Minyak ikan tinggi akan omega-3, yang selain berguna untuk menunjang tumbuh kembang anak, juga bermanfaat mencegah penyakit jantung pada individu dewasa. Beberapa jenis ikan yang merupakan makanan bergizi untuk anak dan keluarga yaitu salmon, sarden, makarel, dan trout.

Ikan yang dikonsumsi bisa dari mana saja, baik itu ikan segar, ikan beku, ikan asap, atau ikan kalengan. Satu yang harus diingat, jenis ikan kaleng dan ikan asap biasanya mengandung lebih banyak garam. Untuk menu makanan sehat, sangat dianjurkan untuk memilih jenis ikan segar.

5. Perbanyak Buah dan Sayur

Sangat dianjurkan untuk mengkonsumsi lima jenis buah dan sayur dalam sehari. Sayur yang dipilih bisa berbagai bentuk, baik sayur segar, beku, kaleng, kering, atau bahkan jus sayur. Membiasakan konsumsi menu makanan sehat seperti ini sebenarnya mudah dilakukan.

Misalnya, banyak orangtua yang memberikan sereal untuk sarapan anak-anak, akan lebih baik jika diganti dengan pisang yang sudah dipotong kecil. Opsi lain, Anda dapat mengganti sarapan pagi dengan beberapa jenis buah segar. Kebiasaan seperti ini sebaiknya diterapkan pada anak sejak dini.

Dalam satu porsi makanan bergizi untuk anak yang berisi buah dan sayuran, baik segar maupun kaleng, setidaknya mengandung 80 gram vitamin dan nutrisi. Sementara untuk buah dan sayur yang dikeringkan kandungan protein dan vitaminnya menurun hingga 30 gram.

Satu gelas jus buah atau sayuran ukuran 150 ml sudah dihitung satu porsi menu makanan sehat, dan sebaiknya konsumsi harian dibatasi hanya satu gelas demi menghindari kebanyakan gula yang bisa merusak gigi.

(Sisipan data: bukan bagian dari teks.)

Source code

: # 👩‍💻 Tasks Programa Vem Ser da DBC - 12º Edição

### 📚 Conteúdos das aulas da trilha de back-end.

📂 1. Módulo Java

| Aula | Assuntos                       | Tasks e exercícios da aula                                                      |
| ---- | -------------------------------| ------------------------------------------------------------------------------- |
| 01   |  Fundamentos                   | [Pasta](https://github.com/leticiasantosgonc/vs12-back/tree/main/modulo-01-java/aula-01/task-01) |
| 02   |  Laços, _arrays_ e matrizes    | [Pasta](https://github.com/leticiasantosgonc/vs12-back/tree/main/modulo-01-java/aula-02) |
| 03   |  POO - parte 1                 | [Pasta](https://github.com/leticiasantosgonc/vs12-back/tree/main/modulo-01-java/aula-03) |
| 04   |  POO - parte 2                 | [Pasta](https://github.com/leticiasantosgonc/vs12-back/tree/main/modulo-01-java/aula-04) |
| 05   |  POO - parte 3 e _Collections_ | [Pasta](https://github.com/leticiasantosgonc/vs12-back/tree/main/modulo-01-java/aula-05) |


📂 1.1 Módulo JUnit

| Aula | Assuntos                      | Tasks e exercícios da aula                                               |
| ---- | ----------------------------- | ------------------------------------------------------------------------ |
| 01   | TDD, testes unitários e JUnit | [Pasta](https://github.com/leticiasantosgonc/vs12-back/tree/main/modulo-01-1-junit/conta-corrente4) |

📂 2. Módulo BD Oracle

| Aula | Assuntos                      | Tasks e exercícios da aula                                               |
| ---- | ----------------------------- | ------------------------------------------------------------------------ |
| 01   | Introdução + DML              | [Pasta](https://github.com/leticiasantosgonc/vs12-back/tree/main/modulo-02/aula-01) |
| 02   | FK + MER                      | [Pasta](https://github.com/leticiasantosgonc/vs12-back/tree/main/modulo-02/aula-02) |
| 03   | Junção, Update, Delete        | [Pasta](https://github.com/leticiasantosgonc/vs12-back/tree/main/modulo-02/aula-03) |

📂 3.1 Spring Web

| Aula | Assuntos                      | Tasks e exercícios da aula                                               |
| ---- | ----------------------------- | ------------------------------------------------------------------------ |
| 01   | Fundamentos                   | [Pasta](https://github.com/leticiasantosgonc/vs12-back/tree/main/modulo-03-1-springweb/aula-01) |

Terlepas dari menu makanan sehat yang dipilih, budaya mengkonsumsi makanan sehat harus diterapkan sejak anak. Yang juga harus menjadi pertimbangan, makanan bergizi untuk anak jelas berbeda dengan dewasa. Jadi sebaiknya cermati kebutuhan gizi lebih dulu sebelum memilih jenis makanan.